Colonias sobre piezas de ámbar.

Anélidos
Moluscos

Bivalvos y gasterópodos.

Artrópodos

Las bioinclusiones del ámbar han permitido identificar abundantes restos de insectos, pertenecientes a once órdenes diferentes. De entre ellos se han identificado algunas especies nuevas:

Paleoecología

Los análisis palinológicos (pólenes y esporas) indican una elevada biodiversidad botánica en la región durante la sedimentación de los depósitos que forman el yacimiento, principalmente pteridofitas y gimnospermas.[2]

Tafonomía

Muestra de ámbar de Rábago/El Soplao en la matriz lutítica.

La asociación de abundantes fragmentos de madera carbonizada y ámbar en las mismas capas y las inclusiones de fibras vegetales en el ámbar, también carbonizadas, han permitido inferir que hubo incendios en el paleobosque que además probablemente indujeron la formación de más resina.[2]

Los estudios biogeoquímicos indican que el ámbar procede de dos fuentes botánicas diferentes: la mayor parte proviene de resina de coníferas del género Frenelopsis, familia Cheirolepidiaceae,[6][7] mientras que el resto parece estar relacionado con resina de otras coníferas, aún no identificadas, pero excluyendo a las de la familia Pineaceae.[2]

Por otro lado, el estado de conservación del ámbar revela varios grupos con historia tafonómica diferente.
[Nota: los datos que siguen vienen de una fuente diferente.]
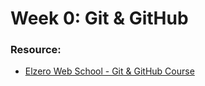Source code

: # Week 0: **Git & GitHub**  
### Resource:  
- [Elzero Web School - Git & GitHub Course](https://youtube.com/playlist?list=PLDoPjvoNmBAw4eOj58MZPakHjaO3frVMF&si=uVK8H8QEaYueYyw2)  
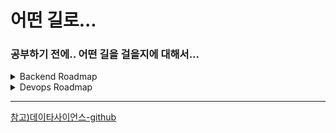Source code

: # 어떤 길로... 
  
### 공부하기 전에.. 어떤 길을 걸을지에 대해서...  

<details>
  <summary>Backend Roadmap</summary>
  <img src=https://roadmap.sh/roadmaps/backend.png>
</details>

<details>
  <summary>Devops Roadmap</summary>
  <img src=https://roadmap.sh/roadmaps/devops.png>
</details>

*** 

[참고)데이타사이언스-github](https://github.com/ohahohah/data-engineer-intermediate-training)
Una parte del ámbar procedería directamente de los árboles, pues presenta estructuras de haber fluido bajo condiciones aéreas,[1] mientras que otra parte tendría una historia más compleja, con su origen fuera del ambiente de formación del yacimiento: Algunos fragmentos de ámbar presentan moldes internos de conchas de moluscos de aguas salobres y ostras rellenos por marcasita. En otros casos se observa la colonización de la superficie de algunas piezas de ámbar de gran tamaño por tubos de gusanos serpúlidos y esqueletos de colonias de briozoos, lo que indica que estas piezas pasaron mucho tiempo en agua marina antes de su enterramiento; sin embargo el tamaño de las piezas indica que estas colonizaciones se produjeron sobre masas de resina polimerizada, no sobre ámbar reelaborado (resina previamente fosilizada procedente de la exhumación por erosión de estratos más antiguos). Todos estos datos indican que el yacimiento se formó en un medio sedimentario mixto, influido tanto por aguas continentales como marinas, en un ambiente litoral o de albufera.[2]